California Cannabis Industry Gets Lifeline From State In Wake Of COVID-19 Pandemic

Southern California cannabis growers sued over odors
Southern California cannabis growers sued over odors

California’s Cannabis Industry, already impacted by high compliance costs and taxes, could get a lifeline from the state government approved to help businesses survive the COVID-19 pandemic.

The lifeline could be a mix of extensions, relief and deferrals to help cannabis companies keep operating and meet payroll, industry officials said. The aid also could include lowered or suspended taxes.

The California Department of Tax and Fee Administration, The office of Tax Appeals and the Franchise Tax Board have come up with these more business friendly initiatives in the wake of Gov. Gavin Newsom declaring a state of emergency in March.

  • Extending state tax return filings and payments under $1 million to July 31.
  • Relief from tax interest and penalties.
  • A 60-day extension to file refund claims, annual fees, installment payments, annual reports and audits.
  • A 60-day extension to July 31 to request tax appeals.
  • A 12-month sales and use tax deferral of up to $50,000 for businesses under $5 million in annual taxable sales.
  • An extension to July 31 to file first-quarter taxes for businesses under $1 million in annual taxes.

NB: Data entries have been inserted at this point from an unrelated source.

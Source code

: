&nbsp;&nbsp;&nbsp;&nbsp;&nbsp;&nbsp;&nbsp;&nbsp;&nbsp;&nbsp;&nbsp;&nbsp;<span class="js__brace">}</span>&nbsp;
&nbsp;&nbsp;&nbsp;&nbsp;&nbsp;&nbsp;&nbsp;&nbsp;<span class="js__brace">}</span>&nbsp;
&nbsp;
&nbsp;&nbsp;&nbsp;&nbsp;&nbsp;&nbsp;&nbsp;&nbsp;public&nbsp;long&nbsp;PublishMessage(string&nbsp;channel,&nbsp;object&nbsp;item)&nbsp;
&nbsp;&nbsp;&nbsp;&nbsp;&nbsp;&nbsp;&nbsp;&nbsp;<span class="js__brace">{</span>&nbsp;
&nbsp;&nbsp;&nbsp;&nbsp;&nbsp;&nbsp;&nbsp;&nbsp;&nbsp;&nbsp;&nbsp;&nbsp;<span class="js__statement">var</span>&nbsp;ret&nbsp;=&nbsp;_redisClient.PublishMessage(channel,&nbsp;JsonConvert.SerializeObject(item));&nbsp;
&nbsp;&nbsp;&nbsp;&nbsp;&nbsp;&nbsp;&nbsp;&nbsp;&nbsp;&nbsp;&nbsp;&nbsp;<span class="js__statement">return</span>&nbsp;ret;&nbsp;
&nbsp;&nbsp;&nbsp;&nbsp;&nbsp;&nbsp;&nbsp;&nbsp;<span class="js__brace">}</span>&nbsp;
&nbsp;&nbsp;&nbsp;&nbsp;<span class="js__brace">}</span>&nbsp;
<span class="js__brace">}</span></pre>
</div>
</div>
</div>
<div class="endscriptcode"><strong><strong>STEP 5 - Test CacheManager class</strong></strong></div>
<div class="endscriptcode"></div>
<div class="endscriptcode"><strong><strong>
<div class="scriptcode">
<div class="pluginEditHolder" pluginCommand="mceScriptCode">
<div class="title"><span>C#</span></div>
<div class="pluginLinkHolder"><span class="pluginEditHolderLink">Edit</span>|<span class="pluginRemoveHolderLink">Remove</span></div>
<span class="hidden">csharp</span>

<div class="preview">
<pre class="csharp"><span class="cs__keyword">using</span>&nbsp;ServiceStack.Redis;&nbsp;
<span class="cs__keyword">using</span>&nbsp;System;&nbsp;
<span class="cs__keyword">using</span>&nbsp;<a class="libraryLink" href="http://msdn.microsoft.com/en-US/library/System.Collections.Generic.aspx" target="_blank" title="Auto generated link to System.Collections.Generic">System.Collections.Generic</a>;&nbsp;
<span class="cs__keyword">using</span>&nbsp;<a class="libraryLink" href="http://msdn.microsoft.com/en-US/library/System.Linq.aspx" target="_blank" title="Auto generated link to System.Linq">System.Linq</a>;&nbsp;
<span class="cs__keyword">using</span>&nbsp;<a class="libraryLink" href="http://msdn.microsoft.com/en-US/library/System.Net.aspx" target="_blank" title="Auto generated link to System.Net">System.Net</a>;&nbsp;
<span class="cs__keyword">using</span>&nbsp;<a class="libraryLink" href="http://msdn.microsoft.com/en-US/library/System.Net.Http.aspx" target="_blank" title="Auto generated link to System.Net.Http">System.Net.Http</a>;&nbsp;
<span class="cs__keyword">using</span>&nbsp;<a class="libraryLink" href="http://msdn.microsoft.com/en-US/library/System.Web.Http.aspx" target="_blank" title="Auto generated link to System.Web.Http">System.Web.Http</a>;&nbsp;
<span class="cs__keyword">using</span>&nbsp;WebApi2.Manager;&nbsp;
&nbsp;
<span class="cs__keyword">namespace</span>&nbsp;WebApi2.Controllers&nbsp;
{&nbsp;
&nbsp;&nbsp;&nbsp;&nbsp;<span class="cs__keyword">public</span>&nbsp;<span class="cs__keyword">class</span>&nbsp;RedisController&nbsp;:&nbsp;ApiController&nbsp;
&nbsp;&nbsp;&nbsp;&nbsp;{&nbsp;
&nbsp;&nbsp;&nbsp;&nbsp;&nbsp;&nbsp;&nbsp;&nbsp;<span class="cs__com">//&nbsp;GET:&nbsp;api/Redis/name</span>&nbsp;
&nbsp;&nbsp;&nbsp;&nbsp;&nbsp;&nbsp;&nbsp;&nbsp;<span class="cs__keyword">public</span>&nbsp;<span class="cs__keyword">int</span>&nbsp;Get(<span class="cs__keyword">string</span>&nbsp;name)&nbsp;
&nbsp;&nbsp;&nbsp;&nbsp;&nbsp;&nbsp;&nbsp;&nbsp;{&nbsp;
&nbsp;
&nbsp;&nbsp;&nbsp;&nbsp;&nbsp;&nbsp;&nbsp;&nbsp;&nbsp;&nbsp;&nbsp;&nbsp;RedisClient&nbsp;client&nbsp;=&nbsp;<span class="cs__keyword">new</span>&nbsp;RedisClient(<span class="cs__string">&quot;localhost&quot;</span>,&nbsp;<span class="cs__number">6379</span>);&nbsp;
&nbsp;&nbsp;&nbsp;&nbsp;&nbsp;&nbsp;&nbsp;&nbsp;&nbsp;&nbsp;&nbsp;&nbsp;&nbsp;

Humboldt Growers Network, like many marijuana companies in California, is behind on state tax payments.

Here’s how assistance works

Humboldt Growers Network expects to have its payment plan and taxes deferred as well as its penalties erased. Instead, the money now goes to expansion and hiring, as well as gaining compliance with the California Department of Fish and Wildlife regarding agricultural zoning and licensing.

Concerns over California economy

Bryce Berryessa, owner of Santa Cruz cannabis retailer Treehouse and president of Watsonville-based manufacturer and distributor La Vida Verde, said prolonged revenue shortfalls could occur if economic conditions worsen and more people lose their jobs.

He said he’s grateful state agencies are providing relief, but he wants to see more steps taken to drive legal prices down so they’re on par with illegal operators. Berryessa also said “onerous taxes” at the state and local levels must be dealt with.

Possible bridge loans

State Treasurer Fiona Ma said during an April 3 industry webinar that cannabis companies might also be eligible for a bridge loan of up to $50,000. Gov. Newsom announced that plan April 2 when he also declared a 12-month reprieve of the state sales tax.

Even with these changes, cannabis companies still face major hurdles getting bank loans and have not yet been able to get the federal funds, bailouts, stimulus packages and grants approved by Congress under the CARES act – to battle the business fallout from the COVID-19 mandatory business shutdowns.

California, the world’s largest cannabis market, started the year overburdened with compliance issues, steep tax rates, high real estate costs, massive devaluations and fierce competition from black market growers and sellers. While mass consolidation was expected this year, the COVID-19 pandemic and the drastic impact on the state’s economy will likely produce irrevocable changes to the state’s legal marketplace, established just two years ago.

“2020 is really going to be a cleansing of the industry … and bringing in more viable companies,” said George Sadler, president of San Diego-based Platinum, a cannabis products manufacturer and distributor.